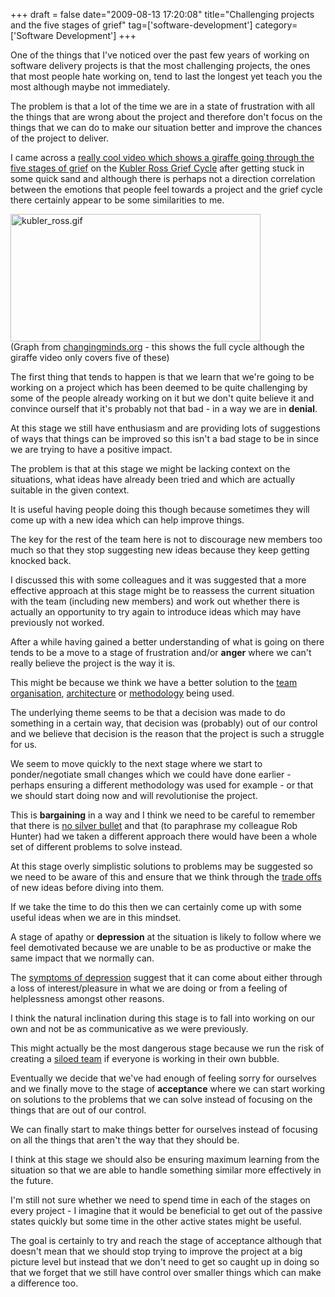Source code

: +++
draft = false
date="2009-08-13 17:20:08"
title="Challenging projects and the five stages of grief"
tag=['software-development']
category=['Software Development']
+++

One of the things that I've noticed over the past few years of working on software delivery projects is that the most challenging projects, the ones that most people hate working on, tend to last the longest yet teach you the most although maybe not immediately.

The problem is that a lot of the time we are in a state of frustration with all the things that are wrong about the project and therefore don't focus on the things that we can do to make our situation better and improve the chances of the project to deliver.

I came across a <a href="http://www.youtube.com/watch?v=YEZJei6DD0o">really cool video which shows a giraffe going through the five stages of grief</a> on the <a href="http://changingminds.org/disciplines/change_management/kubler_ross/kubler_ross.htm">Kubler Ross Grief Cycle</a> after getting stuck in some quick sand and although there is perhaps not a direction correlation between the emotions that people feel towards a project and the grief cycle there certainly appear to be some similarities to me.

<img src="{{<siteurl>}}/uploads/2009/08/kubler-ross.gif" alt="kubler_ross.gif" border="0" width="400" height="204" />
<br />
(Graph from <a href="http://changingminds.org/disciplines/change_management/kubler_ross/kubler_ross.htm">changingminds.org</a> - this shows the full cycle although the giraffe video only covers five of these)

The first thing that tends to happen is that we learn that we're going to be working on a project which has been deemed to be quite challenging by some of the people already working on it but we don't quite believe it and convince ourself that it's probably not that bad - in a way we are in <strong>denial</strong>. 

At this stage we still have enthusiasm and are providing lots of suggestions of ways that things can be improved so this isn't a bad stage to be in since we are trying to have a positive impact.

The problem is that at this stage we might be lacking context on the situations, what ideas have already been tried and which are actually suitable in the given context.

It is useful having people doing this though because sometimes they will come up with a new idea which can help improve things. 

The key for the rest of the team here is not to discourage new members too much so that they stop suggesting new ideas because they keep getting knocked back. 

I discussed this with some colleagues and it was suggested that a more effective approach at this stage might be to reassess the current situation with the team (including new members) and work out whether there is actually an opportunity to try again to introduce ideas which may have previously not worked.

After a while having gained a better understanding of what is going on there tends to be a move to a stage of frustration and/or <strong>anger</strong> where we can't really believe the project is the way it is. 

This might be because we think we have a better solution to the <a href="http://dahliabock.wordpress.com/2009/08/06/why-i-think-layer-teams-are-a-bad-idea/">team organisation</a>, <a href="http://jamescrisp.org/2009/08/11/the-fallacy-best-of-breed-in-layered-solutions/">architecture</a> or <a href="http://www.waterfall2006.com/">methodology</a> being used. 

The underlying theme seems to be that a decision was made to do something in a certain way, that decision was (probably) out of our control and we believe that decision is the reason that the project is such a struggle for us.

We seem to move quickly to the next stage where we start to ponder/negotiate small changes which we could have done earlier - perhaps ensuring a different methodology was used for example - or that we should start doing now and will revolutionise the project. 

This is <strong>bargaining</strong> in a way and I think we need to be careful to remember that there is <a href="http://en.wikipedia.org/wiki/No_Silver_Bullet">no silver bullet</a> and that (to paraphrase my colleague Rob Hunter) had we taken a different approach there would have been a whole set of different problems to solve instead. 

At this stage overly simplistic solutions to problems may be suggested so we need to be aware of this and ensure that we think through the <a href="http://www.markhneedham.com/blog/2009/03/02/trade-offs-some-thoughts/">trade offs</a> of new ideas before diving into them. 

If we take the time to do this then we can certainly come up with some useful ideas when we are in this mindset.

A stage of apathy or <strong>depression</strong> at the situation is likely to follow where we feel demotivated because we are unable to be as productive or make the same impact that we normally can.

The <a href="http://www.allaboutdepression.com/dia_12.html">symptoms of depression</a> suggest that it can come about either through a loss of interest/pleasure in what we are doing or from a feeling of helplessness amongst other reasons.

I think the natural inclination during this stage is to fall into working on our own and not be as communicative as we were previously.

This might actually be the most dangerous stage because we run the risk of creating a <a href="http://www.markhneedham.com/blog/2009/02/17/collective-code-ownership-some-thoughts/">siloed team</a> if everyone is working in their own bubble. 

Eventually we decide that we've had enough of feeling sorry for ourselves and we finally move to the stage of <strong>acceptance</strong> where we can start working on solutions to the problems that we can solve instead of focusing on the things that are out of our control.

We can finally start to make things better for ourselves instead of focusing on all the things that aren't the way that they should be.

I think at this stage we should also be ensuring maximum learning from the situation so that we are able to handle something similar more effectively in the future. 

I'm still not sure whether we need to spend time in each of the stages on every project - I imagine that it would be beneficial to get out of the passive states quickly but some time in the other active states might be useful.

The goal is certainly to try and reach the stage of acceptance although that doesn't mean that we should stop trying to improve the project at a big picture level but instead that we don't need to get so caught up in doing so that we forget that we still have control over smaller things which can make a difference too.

Problem statement
Within the material above, transcribe exactly the lines that run from the line holding "One of the things" through the line holding "The problem is that a lot".

Exercise response
One of the things that I've noticed over the past few years of working on software delivery projects is that the most challenging projects, the ones that most people hate working on, tend to last the longest yet teach you the most although maybe not immediately.

The problem is that a lot of the time we are in a state of frustration with all the things that are wrong about the project and therefore don't focus on the things that we can do to make our situation better and improve the chances of the project to deliver.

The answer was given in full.